Thus, even something as seemingly monolithic as Master of Puppets can be plastic. In recent years, as I’ve grown to appreciate slow music, “The Thing That Should Not Be” has become my new favorite Metallica song. Yes, that’s possible. This exercise is not about fetishizing 1986. It’s about celebrating 2011 and beyond with respect for 1986. Arguably a wave crested then; if so, may we ride it forever.

What I get from “The Thing” is negative space. Like most metal, Metallica’s previous work was about filling space: riffs, solos, choruses, motion.

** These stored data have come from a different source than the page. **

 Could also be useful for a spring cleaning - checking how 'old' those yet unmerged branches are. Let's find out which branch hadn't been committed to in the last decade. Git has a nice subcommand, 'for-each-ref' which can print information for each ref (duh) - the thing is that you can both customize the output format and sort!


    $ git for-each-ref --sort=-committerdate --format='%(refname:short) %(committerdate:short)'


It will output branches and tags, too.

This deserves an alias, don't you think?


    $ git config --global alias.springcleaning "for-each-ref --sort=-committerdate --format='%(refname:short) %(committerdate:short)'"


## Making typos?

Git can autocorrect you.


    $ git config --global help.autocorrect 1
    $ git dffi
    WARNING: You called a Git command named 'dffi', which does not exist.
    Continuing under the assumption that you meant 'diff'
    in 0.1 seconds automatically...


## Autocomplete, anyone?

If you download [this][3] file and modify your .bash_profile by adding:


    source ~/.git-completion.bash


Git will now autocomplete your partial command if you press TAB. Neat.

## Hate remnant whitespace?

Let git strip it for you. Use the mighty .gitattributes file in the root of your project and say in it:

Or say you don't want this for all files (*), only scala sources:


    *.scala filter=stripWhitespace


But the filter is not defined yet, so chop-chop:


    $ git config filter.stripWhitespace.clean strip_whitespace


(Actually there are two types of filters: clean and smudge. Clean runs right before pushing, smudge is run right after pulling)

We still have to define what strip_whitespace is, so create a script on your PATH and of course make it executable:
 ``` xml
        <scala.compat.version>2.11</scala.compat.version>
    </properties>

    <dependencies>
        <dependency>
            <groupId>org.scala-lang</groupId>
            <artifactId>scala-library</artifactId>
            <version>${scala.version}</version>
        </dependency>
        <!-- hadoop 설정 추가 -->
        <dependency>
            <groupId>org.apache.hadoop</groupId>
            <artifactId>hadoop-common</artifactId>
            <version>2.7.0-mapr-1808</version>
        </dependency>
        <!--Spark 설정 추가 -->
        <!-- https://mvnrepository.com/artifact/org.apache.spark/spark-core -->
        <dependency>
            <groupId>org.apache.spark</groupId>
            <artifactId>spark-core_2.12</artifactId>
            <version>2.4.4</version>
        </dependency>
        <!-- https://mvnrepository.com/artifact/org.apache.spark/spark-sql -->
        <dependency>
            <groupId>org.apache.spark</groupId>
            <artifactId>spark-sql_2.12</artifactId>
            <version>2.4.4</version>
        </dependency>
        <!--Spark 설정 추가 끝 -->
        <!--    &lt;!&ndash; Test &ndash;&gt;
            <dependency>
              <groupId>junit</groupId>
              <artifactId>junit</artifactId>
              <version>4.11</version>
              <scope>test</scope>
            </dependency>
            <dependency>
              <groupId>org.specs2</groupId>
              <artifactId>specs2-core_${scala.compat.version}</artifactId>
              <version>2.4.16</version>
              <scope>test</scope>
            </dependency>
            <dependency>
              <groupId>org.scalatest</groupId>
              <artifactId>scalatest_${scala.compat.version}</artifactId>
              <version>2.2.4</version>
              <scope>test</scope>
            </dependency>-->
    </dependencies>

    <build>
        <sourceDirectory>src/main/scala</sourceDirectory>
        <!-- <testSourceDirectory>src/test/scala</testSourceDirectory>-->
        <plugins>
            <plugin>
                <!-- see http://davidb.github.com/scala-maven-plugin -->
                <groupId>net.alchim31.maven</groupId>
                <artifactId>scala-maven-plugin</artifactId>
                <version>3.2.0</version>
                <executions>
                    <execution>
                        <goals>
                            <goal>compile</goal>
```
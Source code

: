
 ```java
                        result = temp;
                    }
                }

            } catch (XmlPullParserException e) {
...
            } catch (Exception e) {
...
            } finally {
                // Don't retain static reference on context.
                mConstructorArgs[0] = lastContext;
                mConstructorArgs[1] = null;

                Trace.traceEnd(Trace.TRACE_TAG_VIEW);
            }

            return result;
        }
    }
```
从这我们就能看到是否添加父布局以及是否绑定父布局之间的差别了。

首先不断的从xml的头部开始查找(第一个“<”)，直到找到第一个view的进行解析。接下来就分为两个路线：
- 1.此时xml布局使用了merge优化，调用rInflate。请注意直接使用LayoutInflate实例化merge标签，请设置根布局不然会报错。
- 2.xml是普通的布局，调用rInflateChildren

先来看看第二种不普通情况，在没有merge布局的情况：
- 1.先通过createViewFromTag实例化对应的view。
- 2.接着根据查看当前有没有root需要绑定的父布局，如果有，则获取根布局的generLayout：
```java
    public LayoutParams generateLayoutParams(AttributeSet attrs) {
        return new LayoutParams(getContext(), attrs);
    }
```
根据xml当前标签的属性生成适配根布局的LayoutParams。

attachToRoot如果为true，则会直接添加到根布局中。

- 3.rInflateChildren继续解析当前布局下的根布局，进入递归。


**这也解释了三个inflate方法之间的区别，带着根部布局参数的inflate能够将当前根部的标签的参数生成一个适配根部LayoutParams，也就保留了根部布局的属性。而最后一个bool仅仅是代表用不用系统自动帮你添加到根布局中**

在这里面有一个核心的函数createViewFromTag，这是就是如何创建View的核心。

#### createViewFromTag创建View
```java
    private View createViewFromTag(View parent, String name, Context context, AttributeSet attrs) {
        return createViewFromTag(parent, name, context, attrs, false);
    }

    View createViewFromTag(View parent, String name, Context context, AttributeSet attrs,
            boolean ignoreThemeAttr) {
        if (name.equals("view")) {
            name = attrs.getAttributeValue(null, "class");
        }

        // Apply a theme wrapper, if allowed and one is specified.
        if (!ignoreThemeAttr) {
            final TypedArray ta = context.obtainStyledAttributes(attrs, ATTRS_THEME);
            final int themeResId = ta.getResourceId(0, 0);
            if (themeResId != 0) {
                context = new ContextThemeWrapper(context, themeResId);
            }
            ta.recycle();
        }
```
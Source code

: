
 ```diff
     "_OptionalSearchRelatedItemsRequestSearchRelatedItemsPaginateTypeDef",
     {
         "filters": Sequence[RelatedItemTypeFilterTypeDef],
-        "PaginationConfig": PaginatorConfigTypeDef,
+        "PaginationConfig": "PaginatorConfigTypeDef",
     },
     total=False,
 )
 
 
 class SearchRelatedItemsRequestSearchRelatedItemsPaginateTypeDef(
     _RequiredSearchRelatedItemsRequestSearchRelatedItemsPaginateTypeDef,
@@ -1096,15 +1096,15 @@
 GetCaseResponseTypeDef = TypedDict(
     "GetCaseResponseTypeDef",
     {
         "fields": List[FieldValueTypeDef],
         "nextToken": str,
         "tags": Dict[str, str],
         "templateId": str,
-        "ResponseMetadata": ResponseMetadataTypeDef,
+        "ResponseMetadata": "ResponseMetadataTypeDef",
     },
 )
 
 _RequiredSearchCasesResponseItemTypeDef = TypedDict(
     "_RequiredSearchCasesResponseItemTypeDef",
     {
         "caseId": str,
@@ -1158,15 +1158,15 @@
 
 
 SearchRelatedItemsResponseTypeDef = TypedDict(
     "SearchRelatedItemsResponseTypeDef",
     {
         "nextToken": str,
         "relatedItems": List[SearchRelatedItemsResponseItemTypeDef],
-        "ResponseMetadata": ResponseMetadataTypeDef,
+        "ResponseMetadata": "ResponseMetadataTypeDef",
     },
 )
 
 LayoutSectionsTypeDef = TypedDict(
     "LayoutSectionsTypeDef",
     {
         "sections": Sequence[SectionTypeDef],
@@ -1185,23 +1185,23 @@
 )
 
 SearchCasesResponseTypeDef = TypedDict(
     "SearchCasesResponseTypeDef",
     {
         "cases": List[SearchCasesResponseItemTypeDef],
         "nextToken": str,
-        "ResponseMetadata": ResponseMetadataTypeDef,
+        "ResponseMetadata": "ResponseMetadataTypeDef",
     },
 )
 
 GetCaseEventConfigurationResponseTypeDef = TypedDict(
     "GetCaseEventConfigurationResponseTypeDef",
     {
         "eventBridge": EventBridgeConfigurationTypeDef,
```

But on a record with very clenched riffing (“Battery”‘s gritted teeth precision is a precursor to …And Justice for All‘s towering neurosis) lies this strange pool of emptiness. Yes, it has friction, some roadbumps where Lars Ulrich smacks in a backbeat. But that two-chord intro is a question without an answer. The song tries its hardest to find one. It throws counter-melodies, vocals, and harmonized solos at the problem. But still the song returns to its axis: two chords, the second just hanging there, pregnant with danger.

Lars Ulrich has hardly drummed better. During verses, he omits the snare and floats through restless accents with kicks. Anxious suspension results. The lyrics center on sight: killing the light, watching the sea. We’re searching for something. We’re unsure of its identity but not of our fear of it.

Even in my Lovecraft-less adolescence, the title gripped my imagination. There’s something out there, but it shouldn’t be. It’s not that it shouldn’t be a certain way, like how most things have room for improvement. It simply shouldn’t exist. Something is so terrible that its very existence is undesirable. In a binary Christian framework, maybe that thing is Satan. But Satan has a name – many, actually. This “thing”, on the other hand, has no name. It comes with no pictures attached, letting my mind fill in the gaps. Of course, it does so with terror.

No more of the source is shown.